Saved data entries:
Content starts
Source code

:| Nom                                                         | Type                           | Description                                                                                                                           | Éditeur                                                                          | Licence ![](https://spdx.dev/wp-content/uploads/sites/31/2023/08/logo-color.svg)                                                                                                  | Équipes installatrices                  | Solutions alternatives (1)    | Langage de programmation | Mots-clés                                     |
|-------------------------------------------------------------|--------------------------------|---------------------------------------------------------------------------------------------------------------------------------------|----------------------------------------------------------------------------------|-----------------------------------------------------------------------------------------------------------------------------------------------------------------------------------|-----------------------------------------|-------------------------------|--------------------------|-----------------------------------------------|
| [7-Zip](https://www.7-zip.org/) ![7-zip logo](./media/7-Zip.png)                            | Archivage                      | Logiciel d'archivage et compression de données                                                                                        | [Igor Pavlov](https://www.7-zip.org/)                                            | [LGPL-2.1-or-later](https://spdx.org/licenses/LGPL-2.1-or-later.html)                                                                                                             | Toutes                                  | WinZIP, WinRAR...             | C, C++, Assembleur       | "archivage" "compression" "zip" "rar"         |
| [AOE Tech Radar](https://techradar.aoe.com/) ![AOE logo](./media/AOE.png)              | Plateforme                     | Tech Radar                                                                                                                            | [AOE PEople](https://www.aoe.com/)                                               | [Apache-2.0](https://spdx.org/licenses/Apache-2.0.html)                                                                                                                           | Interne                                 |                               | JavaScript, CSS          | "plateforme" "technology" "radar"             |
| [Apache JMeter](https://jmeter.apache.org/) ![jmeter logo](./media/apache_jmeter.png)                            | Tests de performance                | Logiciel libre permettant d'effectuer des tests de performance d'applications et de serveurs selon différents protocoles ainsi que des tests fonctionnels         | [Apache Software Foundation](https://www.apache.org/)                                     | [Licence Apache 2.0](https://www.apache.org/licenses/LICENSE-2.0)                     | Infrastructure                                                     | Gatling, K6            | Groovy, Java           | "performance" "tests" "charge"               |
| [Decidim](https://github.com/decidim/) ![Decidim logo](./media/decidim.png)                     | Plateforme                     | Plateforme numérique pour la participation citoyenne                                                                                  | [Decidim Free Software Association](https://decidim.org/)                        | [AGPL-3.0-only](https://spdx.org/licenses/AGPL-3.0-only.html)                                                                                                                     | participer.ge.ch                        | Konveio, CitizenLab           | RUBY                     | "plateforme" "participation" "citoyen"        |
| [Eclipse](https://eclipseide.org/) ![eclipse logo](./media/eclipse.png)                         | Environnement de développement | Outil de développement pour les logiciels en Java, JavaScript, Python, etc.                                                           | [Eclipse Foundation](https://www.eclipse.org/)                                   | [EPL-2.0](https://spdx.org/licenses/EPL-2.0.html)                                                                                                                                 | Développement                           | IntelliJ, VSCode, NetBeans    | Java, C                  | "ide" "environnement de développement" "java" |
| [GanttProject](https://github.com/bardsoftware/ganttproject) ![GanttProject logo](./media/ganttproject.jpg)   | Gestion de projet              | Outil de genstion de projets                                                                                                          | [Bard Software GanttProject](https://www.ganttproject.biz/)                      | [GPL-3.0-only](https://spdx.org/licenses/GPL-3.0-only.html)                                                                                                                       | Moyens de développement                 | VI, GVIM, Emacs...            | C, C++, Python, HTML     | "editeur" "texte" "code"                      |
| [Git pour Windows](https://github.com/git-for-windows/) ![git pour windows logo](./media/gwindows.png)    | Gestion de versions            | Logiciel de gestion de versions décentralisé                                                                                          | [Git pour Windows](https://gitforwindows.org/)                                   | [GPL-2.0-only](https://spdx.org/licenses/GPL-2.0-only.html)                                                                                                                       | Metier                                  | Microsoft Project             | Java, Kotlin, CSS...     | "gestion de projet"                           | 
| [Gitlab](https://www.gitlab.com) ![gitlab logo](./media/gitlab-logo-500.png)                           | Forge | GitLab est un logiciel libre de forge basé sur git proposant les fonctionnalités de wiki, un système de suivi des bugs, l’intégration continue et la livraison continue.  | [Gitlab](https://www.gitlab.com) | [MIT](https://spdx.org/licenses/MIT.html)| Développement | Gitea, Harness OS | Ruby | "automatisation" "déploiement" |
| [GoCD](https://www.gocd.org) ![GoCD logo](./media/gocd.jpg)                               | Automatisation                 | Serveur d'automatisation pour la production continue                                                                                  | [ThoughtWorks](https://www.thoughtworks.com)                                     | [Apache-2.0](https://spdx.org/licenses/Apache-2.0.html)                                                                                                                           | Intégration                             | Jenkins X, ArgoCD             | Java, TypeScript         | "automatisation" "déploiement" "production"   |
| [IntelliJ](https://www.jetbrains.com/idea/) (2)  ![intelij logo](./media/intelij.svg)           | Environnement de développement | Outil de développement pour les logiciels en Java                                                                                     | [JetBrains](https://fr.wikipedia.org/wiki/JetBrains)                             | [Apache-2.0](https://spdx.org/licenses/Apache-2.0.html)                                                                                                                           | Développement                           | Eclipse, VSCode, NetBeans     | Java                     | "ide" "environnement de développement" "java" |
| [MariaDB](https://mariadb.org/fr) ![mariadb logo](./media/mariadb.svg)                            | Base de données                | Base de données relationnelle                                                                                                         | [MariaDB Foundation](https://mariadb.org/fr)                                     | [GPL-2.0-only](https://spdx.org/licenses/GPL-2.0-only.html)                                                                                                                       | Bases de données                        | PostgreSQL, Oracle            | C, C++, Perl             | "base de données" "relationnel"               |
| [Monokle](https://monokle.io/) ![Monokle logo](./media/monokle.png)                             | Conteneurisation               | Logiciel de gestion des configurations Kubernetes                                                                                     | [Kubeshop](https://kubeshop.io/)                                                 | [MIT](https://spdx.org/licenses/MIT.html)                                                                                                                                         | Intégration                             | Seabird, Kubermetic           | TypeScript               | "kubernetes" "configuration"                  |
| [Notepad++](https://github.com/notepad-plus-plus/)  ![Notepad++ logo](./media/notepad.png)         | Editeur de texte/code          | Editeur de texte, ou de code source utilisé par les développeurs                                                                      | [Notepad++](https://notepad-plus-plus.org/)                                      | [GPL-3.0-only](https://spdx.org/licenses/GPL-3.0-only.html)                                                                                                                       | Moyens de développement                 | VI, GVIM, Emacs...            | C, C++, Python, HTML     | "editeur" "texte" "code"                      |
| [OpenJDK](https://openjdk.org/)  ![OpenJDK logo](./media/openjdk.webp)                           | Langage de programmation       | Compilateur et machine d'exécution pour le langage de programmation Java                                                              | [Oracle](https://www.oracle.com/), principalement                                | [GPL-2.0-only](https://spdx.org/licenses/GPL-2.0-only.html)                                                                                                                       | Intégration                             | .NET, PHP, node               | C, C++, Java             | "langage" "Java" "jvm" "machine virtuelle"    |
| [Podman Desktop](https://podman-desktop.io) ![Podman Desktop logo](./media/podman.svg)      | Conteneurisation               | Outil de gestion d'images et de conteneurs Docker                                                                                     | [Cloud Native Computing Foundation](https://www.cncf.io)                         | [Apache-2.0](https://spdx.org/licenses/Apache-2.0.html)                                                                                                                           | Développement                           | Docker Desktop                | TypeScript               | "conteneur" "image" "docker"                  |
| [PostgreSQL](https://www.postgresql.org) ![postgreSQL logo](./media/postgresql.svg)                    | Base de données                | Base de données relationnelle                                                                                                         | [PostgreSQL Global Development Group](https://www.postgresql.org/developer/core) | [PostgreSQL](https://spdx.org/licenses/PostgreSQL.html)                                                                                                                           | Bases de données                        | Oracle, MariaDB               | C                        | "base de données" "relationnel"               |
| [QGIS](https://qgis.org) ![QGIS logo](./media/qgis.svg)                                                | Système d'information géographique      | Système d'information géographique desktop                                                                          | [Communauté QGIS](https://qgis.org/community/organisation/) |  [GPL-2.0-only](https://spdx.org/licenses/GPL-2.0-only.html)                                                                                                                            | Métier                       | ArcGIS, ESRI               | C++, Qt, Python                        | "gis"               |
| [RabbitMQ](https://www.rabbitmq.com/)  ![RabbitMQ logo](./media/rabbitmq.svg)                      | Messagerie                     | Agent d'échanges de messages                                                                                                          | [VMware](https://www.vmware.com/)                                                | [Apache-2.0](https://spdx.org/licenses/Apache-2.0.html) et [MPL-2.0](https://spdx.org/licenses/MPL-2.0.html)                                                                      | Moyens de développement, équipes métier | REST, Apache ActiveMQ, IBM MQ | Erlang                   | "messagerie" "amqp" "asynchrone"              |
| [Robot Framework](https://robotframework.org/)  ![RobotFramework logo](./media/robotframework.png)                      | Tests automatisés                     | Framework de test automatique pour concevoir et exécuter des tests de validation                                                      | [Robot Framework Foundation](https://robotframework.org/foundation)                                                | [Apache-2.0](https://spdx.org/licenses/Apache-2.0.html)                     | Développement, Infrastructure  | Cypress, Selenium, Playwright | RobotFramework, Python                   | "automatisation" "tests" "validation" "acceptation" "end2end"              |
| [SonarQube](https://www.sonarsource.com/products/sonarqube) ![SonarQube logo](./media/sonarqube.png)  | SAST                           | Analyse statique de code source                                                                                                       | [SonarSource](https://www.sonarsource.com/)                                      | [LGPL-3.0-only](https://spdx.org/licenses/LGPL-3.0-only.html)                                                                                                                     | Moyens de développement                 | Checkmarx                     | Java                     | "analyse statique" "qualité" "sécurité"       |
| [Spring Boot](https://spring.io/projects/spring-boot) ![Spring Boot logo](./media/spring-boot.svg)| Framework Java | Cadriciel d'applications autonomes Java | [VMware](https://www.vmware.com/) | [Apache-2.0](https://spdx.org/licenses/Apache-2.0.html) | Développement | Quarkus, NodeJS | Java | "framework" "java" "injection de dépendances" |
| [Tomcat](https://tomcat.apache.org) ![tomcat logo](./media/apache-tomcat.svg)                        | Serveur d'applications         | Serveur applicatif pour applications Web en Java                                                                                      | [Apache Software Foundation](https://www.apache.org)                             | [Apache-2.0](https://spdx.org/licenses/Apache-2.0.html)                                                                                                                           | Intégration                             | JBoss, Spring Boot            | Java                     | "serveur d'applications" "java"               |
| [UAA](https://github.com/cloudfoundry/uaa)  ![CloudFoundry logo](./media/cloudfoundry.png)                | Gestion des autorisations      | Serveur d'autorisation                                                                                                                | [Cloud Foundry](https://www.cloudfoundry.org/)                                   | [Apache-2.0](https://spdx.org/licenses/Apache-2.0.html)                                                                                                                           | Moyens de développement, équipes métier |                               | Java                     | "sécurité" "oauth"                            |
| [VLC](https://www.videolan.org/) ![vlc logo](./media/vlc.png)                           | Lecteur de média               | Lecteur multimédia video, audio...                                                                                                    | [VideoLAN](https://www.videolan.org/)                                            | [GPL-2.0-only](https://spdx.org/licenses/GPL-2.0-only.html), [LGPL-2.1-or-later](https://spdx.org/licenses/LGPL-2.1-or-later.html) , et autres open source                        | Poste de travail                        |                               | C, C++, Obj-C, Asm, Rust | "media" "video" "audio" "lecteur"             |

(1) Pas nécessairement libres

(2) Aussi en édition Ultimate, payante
Content ends
Content starts
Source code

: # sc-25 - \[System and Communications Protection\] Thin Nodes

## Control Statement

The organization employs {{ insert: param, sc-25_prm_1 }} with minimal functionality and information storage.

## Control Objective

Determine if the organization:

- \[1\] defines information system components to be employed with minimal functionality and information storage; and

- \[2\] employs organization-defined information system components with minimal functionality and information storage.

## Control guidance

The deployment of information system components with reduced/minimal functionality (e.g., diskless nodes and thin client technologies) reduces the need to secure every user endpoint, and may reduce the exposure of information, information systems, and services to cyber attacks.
Content ends
- Task to complete -
When you reach the line containing "Framework de test" in the data above, start copying exactly, and stop after the line containing "Analyse statique de".

- Solution to this exercise -
| [Robot Framework](https://robotframework.org/)  ![RobotFramework logo](./media/robotframework.png)                      | Tests automatisés                     | Framework de test automatique pour concevoir et exécuter des tests de validation                                                      | [Robot Framework Foundation](https://robotframework.org/foundation)                                                | [Apache-2.0](https://spdx.org/licenses/Apache-2.0.html)                     | Développement, Infrastructure  | Cypress, Selenium, Playwright | RobotFramework, Python                   | "automatisation" "tests" "validation" "acceptation" "end2end"              |
| [SonarQube](https://www.sonarsource.com/products/sonarqube) ![SonarQube logo](./media/sonarqube.png)  | SAST                           | Analyse statique de code source                                                                                                       | [SonarSource](https://www.sonarsource.com/)                                      | [LGPL-3.0-only](https://spdx.org/licenses/LGPL-3.0-only.html)                                                                                                                     | Moyens de développement                 | Checkmarx                     | Java                     | "analyse statique" "qualité" "sécurité"       |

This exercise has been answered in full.